Yoshiharu Tsukamoto: Well, I have many stories to tell. To begin with, I was always very interested in vernacular architecture. I like reading books on traditional folk houses and rural settlements or visiting these places as much as reading architectsʼ monographs or going to see new architectures. Vernacular architecture was developed by people in each region through trial and error over a long period of time, without any help from professionals. Various factors including climate properties, natural properties of the region, available materials and technologies developed based on them, peopleʼs means of livelihood, and their behaviors integrate into built forms in well-balanced ways.
However, this is a way of steady-state society where tomorrow will be the same as yesterday. I understand that Modernism architecture is founded on our acknowledgement that such equilibrium between various factors constituting architecture is no longer possible after modernization, in a modernized society where the productivity drastically increased and the improved transportation mobility enabled people to move more freely. But I donʼt want to give it up. Vernacular architecture has excellent qualities––goodness, honesty, humor, distinct charm and more––but why canʼt we achieve these qualities in contemporary architecture?
I studied at Kazunari Sakamoto Laboratory, Graduate School of Architecture, Tokyo Institute of Technology from the late 1980ʼs to early 1990ʼs. The research theme of the laboratory was “architecture as ecology.” In other words, we evaluated architecture in relation to its surrounding environment and activities happening there rather than looking at it as an object or ʻobjectifyingʼ it. It was a forward-looking approach to renewing our awareness and we can surely say that it was a beginning of the paradigm shift in the architectural design theory toward ecology. It should be noted that architects became increasingly focused on global environmental issues at that time.

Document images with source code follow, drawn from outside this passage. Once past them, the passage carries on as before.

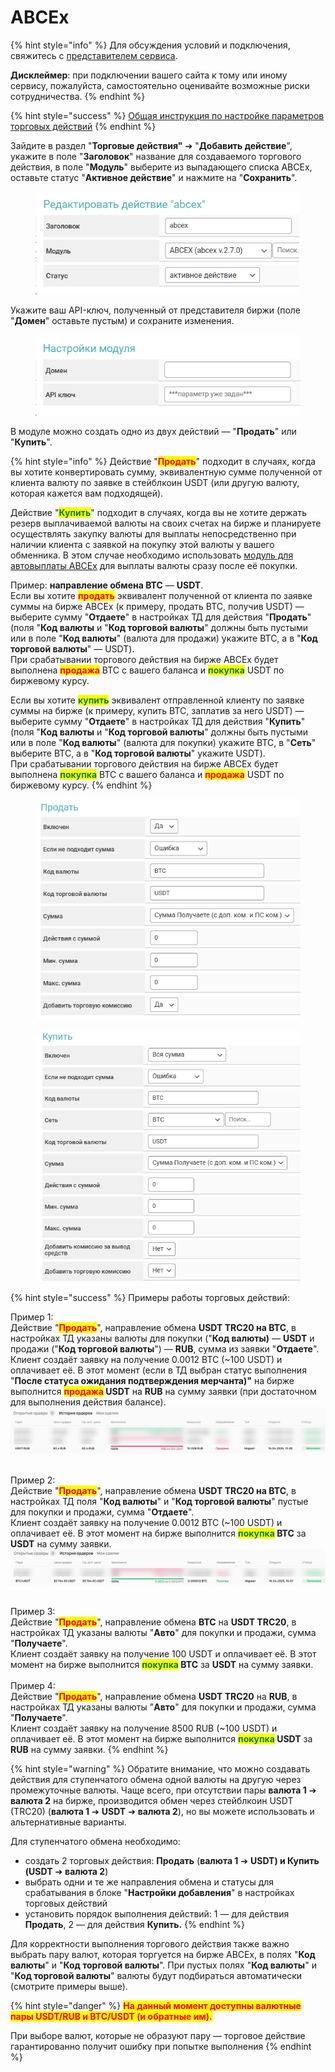 # ABCEx

{% hint style="info" %}
Для обсуждения условий и подключения, свяжитесь с [представителем сервиса](https://t.me/ABCEX_API_support).

**Дисклеймер**: при подключении вашего сайта к тому или иному сервису, пожалуйста, самостоятельно оценивайте возможные риски сотрудничества.
{% endhint %}

{% hint style="success" %}
[Общая инструкция по настройке параметров торговых действий](https://premium.gitbook.io/main/osnovnye-nastroiki/modul-torgovye-deistviya/sozdanie-torgovogo-deistviya/parametry-torgovykh-deistvii)
{% endhint %}

Зайдите в раздел "**Торговые действия"** ➔ "**Добавить действие**", укажите в поле "**Заголовок**" название для создаваемого торгового действия, в поле "**Модуль**" выберите из выпадающего списка ABCEx, оставьте статус "**Активное действие**" и нажмите на "**Сохранить**".

<figure><img src="../../../.gitbook/assets/image (48).png" alt="" width="422"><figcaption></figcaption></figure>

Укажите ваш API-ключ, полученный от представителя биржи (поле "**Домен**" оставьте пустым) и сохраните изменения.

<figure><img src="../../../.gitbook/assets/image (45).png" alt=""><figcaption></figcaption></figure>

В модуле можно создать одно из двух действий — "**Продать**" или "**Купить**".

{% hint style="info" %}
Действие "<mark style="color:red;">**Продать**</mark>" подходит в случаях, когда вы хотите конвертировать сумму, эквивалентную сумме полученной от клиента валюту по заявке в стейблкоин USDT (или другую валюту, которая кажется вам подходящей).

Действие "<mark style="color:green;">**Купить**</mark>" подходит в случаях, когда вы не хотите держать резерв выплачиваемой валюты на своих счетах на бирже и планируете осуществлять закупку валюты для выплаты непосредственно при наличии клиента с заявкой на покупку этой валюты у вашего обменника. В этом случае необходимо использовать [модуль для автовыплаты ABCEx](https://premium.gitbook.io/main/osnovnye-nastroiki/merchanty-i-avtovyplaty/avtovyplaty/abcex) для выплаты валюты сразу после её покупки.



Пример: **направление обмена BTC** — **USDT**.\
Если вы хотите <mark style="color:red;">**продать**</mark> эквивалент полученной от клиента по заявке суммы на бирже ABCEx (к примеру, продать BTC, получив USDT) — выберите сумму "**Отдаете**" в настройках ТД для действия "**Продать**" (поля "**Код валюты** и "**Код торговой валюты**" должны быть пустыми или в поле "**Код валюты**" (валюта для продажи) укажите BTC, а в "**Код торговой валюты**" — USDT).\
При срабатывании торгового действия на бирже ABCEx будет выполнена <mark style="color:red;">**продажа**</mark> BTC с вашего баланса и <mark style="color:green;">**покупка**</mark> USDT по биржевому курсу.

Если вы хотите <mark style="color:green;">**купить**</mark> эквивалент отправленной клиенту по заявке суммы на бирже (к примеру, купить BTC, заплатив за него USDT) — выберите сумму "**Отдаете**" в настройках ТД для действия "**Купить**" (поля "**Код валюты** и "**Код торговой валюты**" должны быть пустыми или в поле "**Код валюты**" (валюта для покупки) укажите BTC, в "**Сеть**" выберите BTC, а в "**Код торговой валюты**" укажите USDT).\
При срабатывании торгового действия на бирже ABCEx будет выполнена <mark style="color:green;">**покупка**</mark> BTC с вашего баланса и <mark style="color:red;">**продажа**</mark> USDT по биржевому курсу.
{% endhint %}

<div><figure><img src="../../../.gitbook/assets/image (2248).png" alt=""><figcaption></figcaption></figure> <figure><img src="../../../.gitbook/assets/image (2249).png" alt=""><figcaption></figcaption></figure></div>

{% hint style="success" %}
Примеры работы торговых действий:

Пример 1:\
Действие "<mark style="color:red;">**Продать**</mark>", направление обмена **USDT TRC20 на BTC**, в настройках ТД указаны валюты для покупки ("**Код валюты)** — **USDT** и продажи ("**Код торговой валюты**") — **RUB**, сумма из заявки "**Отдаете**".\
Клиент создаёт заявку на получение 0.0012 BTC (\~100 USDT) и оплачивает её. В этот момент (если в ТД выбран статус выполнения "**После статуса ожидания подтверждения мерчанта)"** на бирже выполнится <mark style="color:red;">**продажа**</mark>**&#x20;USDT** на **RUB** на сумму заявки (при достаточном для выполнения действия балансе).\
![](<../../../.gitbook/assets/image (46).png>)

\
Пример 2:\
Действие "<mark style="color:red;">**Продать**</mark>", направление обмена **USDT TRC20 на BTC**, в настройках ТД поля "**Код валюты**" и "**Код торговой валюты**" пустые для покупки и продажи, сумма "**Отдаете**".\
Клиент создаёт заявку на получение 0.0012 BTC (\~100 USDT) и оплачивает её. В этот момент на бирже выполнится <mark style="color:green;">**покупка**</mark>**&#x20;BTC** за **USDT** на сумму заявки.\
![](<../../../.gitbook/assets/image (47).png>)

\
Пример 3:\
Действие "<mark style="color:red;">**Продать**</mark>", направление обмена **BTC** на **USDT TRC20**, в настройках ТД указаны валюты "**Авто**" для покупки и продажи, сумма "**Получаете**".\
Клиент создаёт заявку на получение 100 USDT и оплачивает её. В этот момент на бирже выполнится <mark style="color:green;">**покупка**</mark>**&#x20;BTC** за **USDT** на сумму заявки.\
\
Пример 4:\
Действие "<mark style="color:red;">**Продать**</mark>", направление обмена **USDT TRC20** на **RUB**, в настройках ТД указаны валюты "**Авто**" для покупки и продажи, сумма "**Получаете**".\
Клиент создаёт заявку на получение 8500 RUB (\~100 USDT) и оплачивает её. В этот момент на бирже выполнится <mark style="color:green;">**покупка**</mark>**&#x20;USDT** за **RUB** на сумму заявки.
{% endhint %}

{% hint style="warning" %}
Обратите внимание, что можно создавать действия для ступенчатого обмена одной валюты на другую через промежуточные валюты. Чаще всего, при отсутствии пары **валюта 1** ➔ **валюта 2** на бирже, производится обмен через стейблкоин USDT (TRC20) (**валюта 1** ➔ **USDT** ➔ **валюта 2**), но вы можете использовать и альтернативные варианты.

Для ступенчатого обмена необходимо:

* &#x20;создать 2 торговых действия: **Продать** (**валюта 1** ➔ **USDT) и Купить (USDT** ➔ **валюта 2**)
* выбрать одни и те же направления обмена и статусы для срабатывания в блоке "**Настройки добавления**" в настройках торговых действий
* установить порядок выполнения действий: 1 — для действия **Продать**, 2 — для действия **Купить.**
{% endhint %}

Для корректности выполнения торгового действия также важно выбрать пару валют, которая торгуется на бирже ABCEx, в полях "**Код валюты**" и "**Код торговой валюты**". При пустых полях "**Код валюты**" и "**Код торговой валюты**" валюты будут подбираться автоматически (смотрите примеры выше).

{% hint style="danger" %}
<mark style="color:red;">**На данный момент доступны валютные пары USDT/RUB и BTC/USDT (и обратные им).**</mark>

При выборе валют, которые не образуют пару — торговое действие гарантированно получит ошибку при попытке выполнения
{% endhint %}
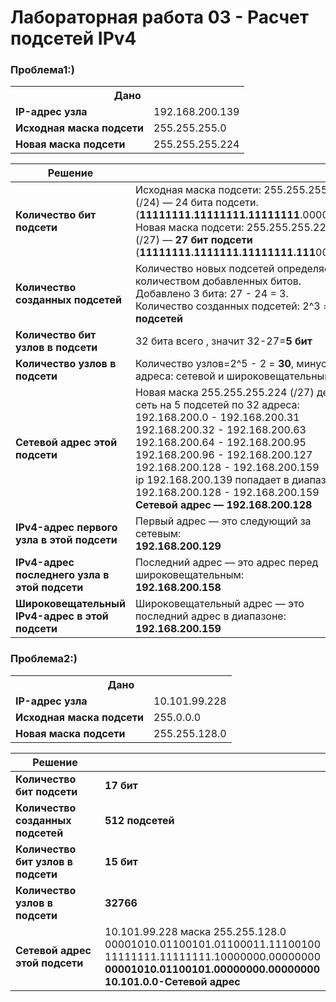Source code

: # Лабораторная работа 03 - Расчет подсетей IPv4

### Проблема1:)

<table style="width: 100%;">
  <tr>
    <th colspan="2" style="text-align:center;">Дано</th>
  </tr>
  <tr>
    <td><strong>IP-адрес узла</strong></td>
    <td>192.168.200.139</td>
  </tr>
  <tr>
    <td><strong>Исходная маска подсети</strong></td>
    <td>255.255.255.0</td>
  </tr>
  <tr>
    <td><strong>Новая маска подсети</strong></td>
    <td>255.255.255.224</td>
  </tr>
</table>

 Решение                                    |                                                                                 |
|---------------------------------------------|------------------------------------------------------------------------------------------|
| **Количество бит подсети**                  | Исходная маска подсети: 255.255.255.0 (/24) — 24 бита подсети.(**11111111.11111111.11111111**.00000000)<br> Новая маска подсети: 255.255.255.224 (/27) — **27 бит подсети** (**11111111.1111111.11111111.111**00000)|
| **Количество созданных подсетей**           |  Количество новых подсетей определяется количеством добавленных битов.<br> Добавлено 3 бита: 27 - 24 = 3.<br> Количество созданных подсетей: 2^3 = **8 подсетей**                          |
| **Количество бит узлов в подсети**          | 32 бита всего , значит 32-27=**5 бит**                                                   |
| **Количество узлов в подсети**              |Количество узлов=2^5 - 2 = **30**, минус 2 адреса: сетевой и широковещательный.                               |
| **Сетевой адрес этой подсети**              |Новая маска 255.255.255.224 (/27) делит сеть на 5 подсетей по 32 адреса:<br>  192.168.200.0 - 192.168.200.31<br> 192.168.200.32 - 192.168.200.63<br>192.168.200.64 - 192.168.200.95<br>192.168.200.96 - 192.168.200.127<br>192.168.200.128 - 192.168.200.159<br>  ip 192.168.200.139 попадает в диапазон 192.168.200.128 - 192.168.200.159<br>**Сетевой адрес — 192.168.200.128**|
| **IPv4-адрес первого узла в этой подсети**  |Первый адрес — это следующий за сетевым:<br> **192.168.200.129**    |
| **IPv4-адрес последнего узла в этой подсети**|Последний адрес — это адрес перед широковещательным:<br> **192.168.200.158**         |
| **Широковещательный IPv4-адрес в этой подсети**|Широковещательный адрес — это последний адрес в диапазоне:<br> **192.168.200.159** 

### Проблема2:)

<table style="width: 100%;">
  <tr>
    <th colspan="2" style="text-align:center;">Дано</th>
  </tr>
  <tr>
    <td><strong>IP-адрес узла</strong></td>
    <td>10.101.99.228</td>
  </tr>
  <tr>
    <td><strong>Исходная маска подсети</strong></td>
    <td>255.0.0.0</td>
  </tr>
  <tr>
    <td><strong>Новая маска подсети</strong></td>
    <td>255.255.128.0</td>
  </tr>
</table>

| Решение                          |                                     |
|----------------------------------|-------------------------------------|
**Количество бит подсети** | **17 бит**|
**Количество созданных подсетей**| **512 подсетей**|
**Количество бит узлов в подсети** | **15 бит**
**Количество узлов в подсети** | **32766**
**Сетевой адрес этой подсети** | 10.101.99.228 маска 255.255.128.0 <br> 00001010.01100101.01100011.11100100<br>11111111.11111111.10000000.00000000<br>**00001010.01100101.00000000.00000000**<br>**10.101.0.0-Сетевой адрес**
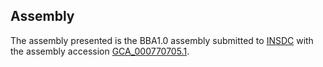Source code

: 

Assembly
--------

The assembly presented is the BBA1.0 assembly submitted to
[INSDC](http://www.insdc.org) with the assembly accession
[GCA\_000770705.1](http://www.ebi.ac.uk/ena/data/view/GCA_000770705.1).
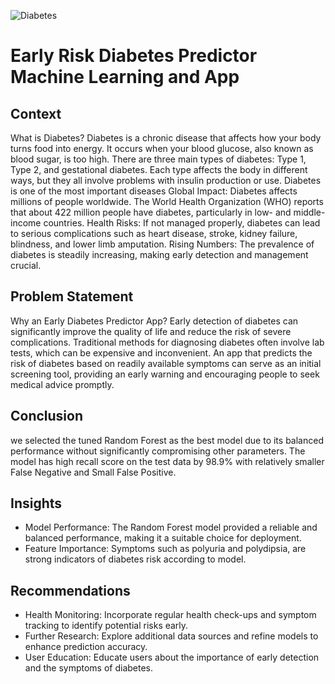 ![Diabetes](https://github.com/harishmuh/Early-Risk-Diabetes-predictor-Machine-Learning-and-app/blob/main/diabetes_mainbanner.PNG?raw=true)

# Early Risk Diabetes Predictor Machine Learning and App

## Context

What is Diabetes? Diabetes is a chronic disease that affects how your body turns food into energy. It occurs when your blood glucose, also known as blood sugar, is too high. There are three main types of diabetes: Type 1, Type 2, and gestational diabetes. Each type affects the body in different ways, but they all involve problems with insulin production or use. Diabetes is one of the most important diseases Global Impact: Diabetes affects millions of people worldwide. The World Health Organization (WHO) reports that about 422 million people have diabetes, particularly in low- and middle-income countries. Health Risks: If not managed properly, diabetes can lead to serious complications such as heart disease, stroke, kidney failure, blindness, and lower limb amputation. Rising Numbers: The prevalence of diabetes is steadily increasing, making early detection and management crucial.

## Problem Statement

Why an Early Diabetes Predictor App? Early detection of diabetes can significantly improve the quality of life and reduce the risk of severe complications. Traditional methods for diagnosing diabetes often involve lab tests, which can be expensive and inconvenient. An app that predicts the risk of diabetes based on readily available symptoms can serve as an initial screening tool, providing an early warning and encouraging people to seek medical advice promptly.

## Conclusion
 we selected the tuned Random Forest as the best model due to its balanced performance without significantly compromising other parameters. The model has high recall score on the test data by 98.9% with relatively smaller False Negative and Small False Positive.

 ## Insights
* Model Performance: The Random Forest model provided a reliable and balanced performance, making it a suitable choice for deployment.
* Feature Importance: Symptoms such as polyuria and polydipsia, are strong indicators of diabetes risk according to model.

## Recommendations
* Health Monitoring: Incorporate regular health check-ups and symptom tracking to identify potential risks early.
* Further Research: Explore additional data sources and refine models to enhance prediction accuracy.
* User Education: Educate users about the importance of early detection and the symptoms of diabetes.
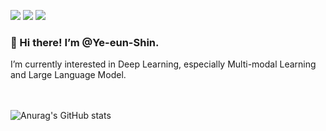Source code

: <a href="onlyforcomputer00@gmail.com" target="_blank"><img src="https://img.shields.io/badge/Gmail-EA4335?style=flat-square&logo=onlyforcomputer00@gmail.com&logoColor=white"/></a>
<a href="https://velog.io/@ryan01" target="_blank"><img src="https://img.shields.io/badge/velog-20C997?style=flat-square&logo=Blog&logoColor=white"/></a>
<a href="https://www.linkedin.com/in/%EC%98%88%EC%9D%80-%EC%8B%A0-4a57b7270/" target="_blank"><img src="https://img.shields.io/badge/linkedin-0A66C2?style=flat-square&logo=LinkedIn&logoColor=white"/></a>


<h3>👋 Hi there! I’m @Ye-eun-Shin.</h3>
I’m currently interested in Deep Learning, especially Multi-modal Learning and Large Language Model.
<br>
<br>
<br>

![Anurag's GitHub stats](https://github-readme-stats.vercel.app/api?username=Ye-eun-Shin&show_icons=true&theme=radical)

<!---
Ye-eun-Shin/Ye-eun-Shin is a ✨ special ✨ repository because its `README.md` (this file) appears on your GitHub profile.
You can click the Preview link to take a look at your changes.
--->
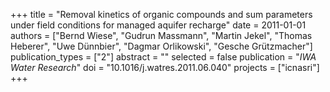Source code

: +++
title = "Removal kinetics of organic compounds and sum parameters under field conditions for managed aquifer recharge"
date = 2011-01-01
authors = ["Bernd Wiese", "Gudrun Massmann", "Martin Jekel", "Thomas Heberer", "Uwe Dünnbier", "Dagmar Orlikowski", "Gesche Grützmacher"]
publication_types = ["2"]
abstract = ""
selected = false
publication = "*IWA Water Research*"
doi = "10.1016/j.watres.2011.06.040"
projects = ["icnasri"]
+++

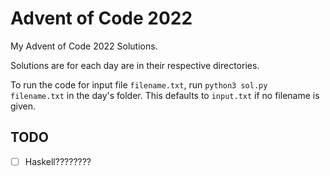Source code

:# Advent of Code 2022

My Advent of Code 2022 Solutions.

Solutions are for each day are in their respective directories.

To run the code for input file `filename.txt`, run `python3 sol.py filename.txt` in the day's folder.  This defaults to `input.txt` if no filename is given.

## TODO

- [ ] Haskell????????
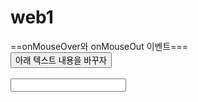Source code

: # web1
<!doctype html>
<html>
<body>
==onMouseOver와 onMouseOut 이벤트===<br>
<form NAME=f1>
	<input type="button" name="btn" value="아래 텍스트 내용을 바꾸자" 
	onMouseOver="f1.T1.value='MouseOver 적용'"
	onMouseOut="f1.T1.value='MouseOut 적용'">
	<br><br>
	<input type="TEXT" name="T1"><br>
</form>
</body>
</html>
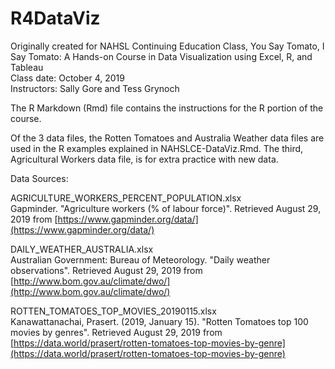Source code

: # R4DataViz
Originally created for NAHSL Continuing Education Class, You Say Tomato, I Say Tomato: A Hands-on Course in Data Visualization using Excel, R, and Tableau  
Class date: October 4, 2019  
Instructors: Sally Gore and Tess Grynoch

The R Markdown (Rmd) file contains the instructions for the R portion of the course. 

Of the 3 data files, the Rotten Tomatoes and Australia Weather data files are used in the R examples explained in NAHSLCE-DataViz.Rmd. The third, Agricultural Workers data file, is for extra practice with new data.

Data Sources:

AGRICULTURE_WORKERS_PERCENT_POPULATION.xlsx  
Gapminder. "Agriculture workers (% of labour force)". Retrieved August 29, 2019 from [https://www.gapminder.org/data/](https://www.gapminder.org/data/)  

DAILY_WEATHER_AUSTRALIA.xlsx  
Australian Government: Bureau of Meteorology. "Daily weather observations". Retrieved August 29, 2019 from [http://www.bom.gov.au/climate/dwo/](http://www.bom.gov.au/climate/dwo/)

ROTTEN_TOMATOES_TOP_MOVIES_20190115.xlsx  
Kanawattanachai, Prasert. (2019, January 15). "Rotten Tomatoes top 100 movies by genres". Retrieved August 29, 2019 from [https://data.world/prasert/rotten-tomatoes-top-movies-by-genre](https://data.world/prasert/rotten-tomatoes-top-movies-by-genre) 
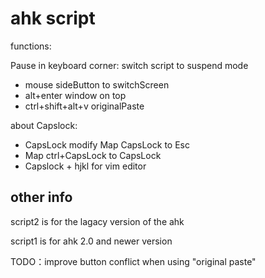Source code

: # ahk script

functions:

Pause in keyboard corner: switch script to suspend mode

* mouse sideButton to switchScreen
* alt+enter window on top
* ctrl+shift+alt+v originalPaste

about Capslock:

* CapsLock modify Map CapsLock to Esc
* Map ctrl+CapsLock to CapsLock
* Capslock + hjkl for vim editor

## other info

script2 is for the lagacy version of the ahk

script1 is for ahk 2.0 and newer version

TODO：improve button conflict when using "original paste"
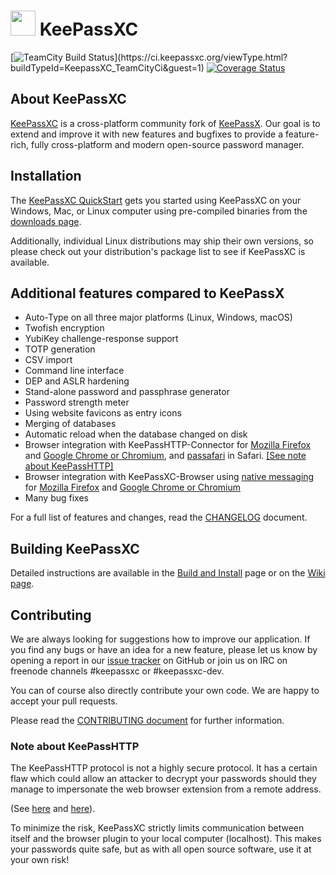 # <img src="https://keepassxc.org/logo.png" width="40" height="40"/> KeePassXC
[![TeamCity Build Status](https://ci.keepassxc.org/app/rest/builds/buildType:\(id:KeepassXC_TeamCityCi\)/statusIcon?guest=1)](https://ci.keepassxc.org/viewType.html?buildTypeId=KeepassXC_TeamCityCi&guest=1)  [![Coverage Status](https://coveralls.io/repos/github/keepassxreboot/keepassxc/badge.svg)](https://coveralls.io/github/keepassxreboot/keepassxc)

## About KeePassXC
[KeePassXC](https://keepassxc.org) is a cross-platform community fork of
[KeePassX](https://www.keepassx.org/).
Our goal is to extend and improve it with new features and bugfixes
to provide a feature-rich, fully cross-platform and modern
open-source password manager.

## Installation
The [KeePassXC QuickStart](./docs/QUICKSTART.md) gets you started using
KeePassXC on your Windows, Mac, or Linux computer using pre-compiled binaries
from the [downloads page](https://keepassxc.org/download).

Additionally, individual Linux distributions may ship their own versions,
so please check out your distribution's package list to see if KeePassXC is available.

## Additional features compared to KeePassX
- Auto-Type on all three major platforms (Linux, Windows, macOS)
- Twofish encryption
- YubiKey challenge-response support
- TOTP generation
- CSV import
- Command line interface
- DEP and ASLR hardening
- Stand-alone password and passphrase generator
- Password strength meter
- Using website favicons as entry icons
- Merging of databases
- Automatic reload when the database changed on disk
- Browser integration with KeePassHTTP-Connector for
[Mozilla Firefox](https://addons.mozilla.org/en-US/firefox/addon/keepasshttp-connector/) and
[Google Chrome or Chromium](https://chrome.google.com/webstore/detail/keepasshttp-connector/dafgdjggglmmknipkhngniifhplpcldb), and
[passafari](https://github.com/mmichaa/passafari.safariextension/) in Safari. [[See note about KeePassHTTP]](#note-about-keepasshttp)
- Browser integration with KeePassXC-Browser using [native messaging](https://developer.chrome.com/extensions/nativeMessaging) for [Mozilla Firefox](https://addons.mozilla.org/en-US/firefox/addon/keepassxc-browser/) and [Google Chrome or Chromium](https://chrome.google.com/webstore/detail/keepassxc-browser/oboonakemofpalcgghocfoadofidjkkk)
- Many bug fixes

For a full list of features and changes, read the [CHANGELOG](CHANGELOG) document.

## Building KeePassXC

Detailed instructions are available in the [Build and Install](./INSTALL.md)
page or on the [Wiki page](https://github.com/keepassxreboot/keepassxc/wiki/Building-KeePassXC).

## Contributing

We are always looking for suggestions how to improve our application.
If you find any bugs or have an idea for a new feature, please let us know by
opening a report in our [issue tracker](https://github.com/keepassxreboot/keepassxc/issues)
on GitHub or join us on IRC on freenode channels #keepassxc or #keepassxc-dev.

You can of course also directly contribute your own code. We are happy to accept your pull requests.

Please read the [CONTRIBUTING document](.github/CONTRIBUTING.md) for further information.

### Note about KeePassHTTP
The KeePassHTTP protocol is not a highly secure protocol.
It has a certain flaw which could allow an attacker to decrypt your passwords
should they manage to impersonate the web browser extension from a remote address.
<!--intercept communication between a KeePassHTTP server
and PassIFox/chromeIPass over a network connection -->
(See [here](https://github.com/pfn/keepasshttp/issues/258) and [here](https://github.com/keepassxreboot/keepassxc/issues/147)).

To minimize the risk, KeePassXC strictly limits communication between itself
and the browser plugin to your local computer (localhost).
This makes your passwords quite safe,
but as with all open source software, use it at your own risk!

We invited specialists in environmental engineering including Yuichiro Kodama who was implementing passive solar heating systems and also participated in the research (Windowology), Yoshio Kato and Fumiaki Seo, the author of “Kankyo Kenchiku-ron Josetsu” (Introduction to Environmental Architecture Theory, Shokoku-sha, 1979) to our seminar to speak about their work. Through these lectures, I was able to acknowledge the difference between environmental engineers and architects in terms of approaches and views on ecology and seeking to establish my own theory on “architecture as ecology.”
“Configuration theory”and realities in Tokyo
The central pillar of my theory was the “configuration theory.” Parts and portions of architecture can be interpreted in various ways. For example, architecture can be defined based on the basic unit of “room” or defined as an assembly of components such as floors and walls. It is also possible to look at architecture as a combination of the “interior” and “exterior” ––there are several effective ways. The relationship between units in a whole entity varies according to the basic unit of articulation established at the beginning.
By looking at architecture with a focus on “parts and a whole”, relationships between parts or parts and a whole entity surface and the function concept recedes in the background. Differences in such relationships become differences in architectures, and the meaning of each architecture becomes clear by relating such differences with uses and the surroundings. In the configuration theory, meanings of “parts” and a “whole” are examined from the viewpoint of such relationships. In this way, architecture can be explained without using commonly used terms such as floor area, cost, function and so on and we are able to think about architecture while respecting its specificity.
While I dedicated myself to configuration theory in the laboratory, I also felt a gap between the theory and realities of daily life in Tokyo. It was perhaps natural because I was trying to establish a kind of formal language, but the thing is, a city is more dynamic than architecture. In configuration theory, it is possible to explain relative relationships between building components but a framework of a “whole” must be established first––because we cannot discuss anything without it. In this way of discussion, however, unique qualities of the city of Tokyo cannot be fully grasped. I started to think that we could make it more interesting by extending the framework of a “whole” to include what is outside of and around architecture and what repeatedly happens there, so that these factors would be incorporated in our discussions.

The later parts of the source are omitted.